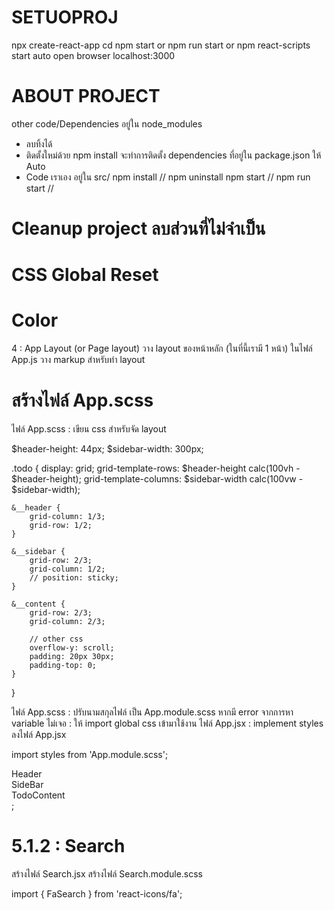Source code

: # SETUOPROJ

npx create-react-app <project name>
cd <project name>
npm start or npm run start or npm react-scripts start
auto open browser localhost:3000

# ABOUT PROJECT

other code/Dependencies อยู่ใน node_modules

- ลบทิ้งได้
- ติดตั้งใหม่ด้วย npm install จะทำการติดตั้ง
  dependencies ที่อยู่ใน package.json ให้ Auto
- Code เราเอง อยู่ใน src/
  npm install // npm uninstall
  npm start // npm run start //

# Cleanup project ลบส่วนที่ไม่จำเป็น

# CSS Global Reset

# Color

4 : App Layout (or Page layout)
วาง layout ของหน้าหลัก (ในที่นี้เรามี 1 หน้า)
ในไฟล์ App.js วาง markup สำหรับทำ layout

# สร้างไฟล์ App.scss

ไฟล์ App.scss : เขียน css สำหรับจัด layout

$header-height: 44px;
$sidebar-width: 300px;

.todo {
display: grid;
grid-template-rows: $header-height calc(100vh - $header-height);
grid-template-columns: $sidebar-width calc(100vw - $sidebar-width);

    &__header {
        grid-column: 1/3;
        grid-row: 1/2;
    }

    &__sidebar {
        grid-row: 2/3;
        grid-column: 1/2;
        // position: sticky;
    }

    &__content {
        grid-row: 2/3;
        grid-column: 2/3;

        // other css
        overflow-y: scroll;
        padding: 20px 30px;
        padding-top: 0;
    }

}

ไฟล์ App.scss : ปรับนามสกุลไฟล์ เป็น App.module.scss
หากมี error จากการหา variable ไม่เจอ : ให้ import global css เข้ามาใช้งาน
ไฟล์ App.jsx : implement styles ลงไฟล์ App.jsx

import styles from 'App.module.scss';

<div className={styles.todo}>
    <div className={styles.todo__header}>Header</div>
    <div className={styles.todo__sidebar}>SideBar</div>
    <div classNAme={styles.todo__content}>TodoContent</div>
</div>;

# 5.1.2 : Search

สร้างไฟล์ Search.jsx
สร้างไฟล์ Search.module.scss

import { FaSearch } from 'react-icons/fa';

  <header className="header">
          <div className="header__logo"></div>
          <div className="header__text"></div>
          <div className="header__search"></div>
        </header>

+-------+

Your reply must contain the line with "4 : App Layout (or Page layout)" and each later line of the material, word for word, and nothing else.

→ **Worked solution**:
4 : App Layout (or Page layout)
วาง layout ของหน้าหลัก (ในที่นี้เรามี 1 หน้า)
ในไฟล์ App.js วาง markup สำหรับทำ layout

# สร้างไฟล์ App.scss

ไฟล์ App.scss : เขียน css สำหรับจัด layout

$header-height: 44px;
$sidebar-width: 300px;

.todo {
display: grid;
grid-template-rows: $header-height calc(100vh - $header-height);
grid-template-columns: $sidebar-width calc(100vw - $sidebar-width);

    &__header {
        grid-column: 1/3;
        grid-row: 1/2;
    }

    &__sidebar {
        grid-row: 2/3;
        grid-column: 1/2;
        // position: sticky;
    }

    &__content {
        grid-row: 2/3;
        grid-column: 2/3;

        // other css
        overflow-y: scroll;
        padding: 20px 30px;
        padding-top: 0;
    }

}

ไฟล์ App.scss : ปรับนามสกุลไฟล์ เป็น App.module.scss
หากมี error จากการหา variable ไม่เจอ : ให้ import global css เข้ามาใช้งาน
ไฟล์ App.jsx : implement styles ลงไฟล์ App.jsx

import styles from 'App.module.scss';

<div className={styles.todo}>
    <div className={styles.todo__header}>Header</div>
    <div className={styles.todo__sidebar}>SideBar</div>
    <div classNAme={styles.todo__content}>TodoContent</div>
</div>;

# 5.1.2 : Search

สร้างไฟล์ Search.jsx
สร้างไฟล์ Search.module.scss

import { FaSearch } from 'react-icons/fa';

  <header className="header">
          <div className="header__logo"></div>
          <div className="header__text"></div>
          <div className="header__search"></div>
        </header>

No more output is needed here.